ABOUT THIS EXERCISE = In the entries below, find every line with the string "wiki" and copy it.

MATERIAL TO PROCESS =
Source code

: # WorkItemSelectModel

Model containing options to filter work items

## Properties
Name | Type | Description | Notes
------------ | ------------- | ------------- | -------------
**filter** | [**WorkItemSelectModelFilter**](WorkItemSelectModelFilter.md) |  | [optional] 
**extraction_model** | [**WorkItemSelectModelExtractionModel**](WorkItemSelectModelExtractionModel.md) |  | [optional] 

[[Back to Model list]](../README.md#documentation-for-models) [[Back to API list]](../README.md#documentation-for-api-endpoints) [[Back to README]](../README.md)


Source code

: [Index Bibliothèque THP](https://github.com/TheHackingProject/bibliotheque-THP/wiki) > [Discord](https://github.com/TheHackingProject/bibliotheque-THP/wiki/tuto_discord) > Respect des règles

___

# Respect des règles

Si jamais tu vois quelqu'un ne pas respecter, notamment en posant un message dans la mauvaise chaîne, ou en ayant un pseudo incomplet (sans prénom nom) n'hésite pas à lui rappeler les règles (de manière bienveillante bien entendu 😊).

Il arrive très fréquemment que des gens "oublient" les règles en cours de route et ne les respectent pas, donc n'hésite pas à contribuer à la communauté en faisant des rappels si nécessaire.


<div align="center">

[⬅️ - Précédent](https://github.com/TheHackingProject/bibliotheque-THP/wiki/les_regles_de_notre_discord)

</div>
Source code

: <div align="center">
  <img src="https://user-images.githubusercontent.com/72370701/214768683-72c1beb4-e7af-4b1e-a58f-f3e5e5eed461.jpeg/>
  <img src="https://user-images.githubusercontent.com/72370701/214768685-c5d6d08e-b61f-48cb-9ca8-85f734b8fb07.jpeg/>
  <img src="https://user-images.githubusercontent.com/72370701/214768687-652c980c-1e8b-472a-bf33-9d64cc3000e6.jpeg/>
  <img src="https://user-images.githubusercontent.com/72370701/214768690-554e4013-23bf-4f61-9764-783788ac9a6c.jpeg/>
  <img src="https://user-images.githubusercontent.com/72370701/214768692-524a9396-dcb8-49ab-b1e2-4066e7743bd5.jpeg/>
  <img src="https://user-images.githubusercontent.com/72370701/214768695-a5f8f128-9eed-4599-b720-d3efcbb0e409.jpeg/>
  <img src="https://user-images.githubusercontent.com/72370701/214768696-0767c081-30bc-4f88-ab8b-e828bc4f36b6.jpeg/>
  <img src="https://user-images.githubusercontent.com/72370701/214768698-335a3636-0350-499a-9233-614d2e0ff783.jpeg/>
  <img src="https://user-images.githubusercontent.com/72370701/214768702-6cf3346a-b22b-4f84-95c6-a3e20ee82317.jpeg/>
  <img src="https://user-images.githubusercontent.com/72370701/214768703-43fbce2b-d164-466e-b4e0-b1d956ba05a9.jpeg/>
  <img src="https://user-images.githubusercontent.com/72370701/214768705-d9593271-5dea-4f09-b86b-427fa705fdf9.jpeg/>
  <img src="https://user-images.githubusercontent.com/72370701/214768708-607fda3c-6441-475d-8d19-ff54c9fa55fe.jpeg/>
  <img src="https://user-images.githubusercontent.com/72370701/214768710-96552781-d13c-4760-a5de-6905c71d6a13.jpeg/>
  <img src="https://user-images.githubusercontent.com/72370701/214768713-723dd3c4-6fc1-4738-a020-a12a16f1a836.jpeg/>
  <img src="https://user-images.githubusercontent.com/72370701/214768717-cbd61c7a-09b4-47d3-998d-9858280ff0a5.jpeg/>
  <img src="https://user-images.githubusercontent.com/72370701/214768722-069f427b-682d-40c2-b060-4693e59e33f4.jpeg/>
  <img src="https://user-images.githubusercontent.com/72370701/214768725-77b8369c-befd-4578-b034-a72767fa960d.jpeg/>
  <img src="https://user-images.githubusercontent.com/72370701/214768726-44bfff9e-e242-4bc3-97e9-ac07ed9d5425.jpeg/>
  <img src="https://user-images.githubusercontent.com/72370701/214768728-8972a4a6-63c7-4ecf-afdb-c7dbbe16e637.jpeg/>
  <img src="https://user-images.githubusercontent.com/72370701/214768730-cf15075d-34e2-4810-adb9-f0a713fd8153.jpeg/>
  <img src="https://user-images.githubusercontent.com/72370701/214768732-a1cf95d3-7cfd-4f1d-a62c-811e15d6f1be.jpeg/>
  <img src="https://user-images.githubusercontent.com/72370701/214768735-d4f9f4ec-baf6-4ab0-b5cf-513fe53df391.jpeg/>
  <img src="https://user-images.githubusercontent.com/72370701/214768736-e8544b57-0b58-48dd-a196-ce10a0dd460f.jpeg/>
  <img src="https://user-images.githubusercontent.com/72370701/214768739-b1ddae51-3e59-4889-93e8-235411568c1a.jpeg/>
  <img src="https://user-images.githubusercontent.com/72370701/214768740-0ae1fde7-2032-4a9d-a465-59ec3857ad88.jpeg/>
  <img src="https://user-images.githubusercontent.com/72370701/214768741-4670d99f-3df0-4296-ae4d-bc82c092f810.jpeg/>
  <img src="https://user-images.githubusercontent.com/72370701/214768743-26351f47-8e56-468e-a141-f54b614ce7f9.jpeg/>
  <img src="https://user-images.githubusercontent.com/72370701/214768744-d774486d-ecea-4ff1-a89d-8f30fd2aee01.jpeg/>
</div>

RESPONSE BELOW =
: [Index Bibliothèque THP](https://github.com/TheHackingProject/bibliotheque-THP/wiki) > [Discord](https://github.com/TheHackingProject/bibliotheque-THP/wiki/tuto_discord) > Respect des règles
[⬅️ - Précédent](https://github.com/TheHackingProject/bibliotheque-THP/wiki/les_regles_de_notre_discord)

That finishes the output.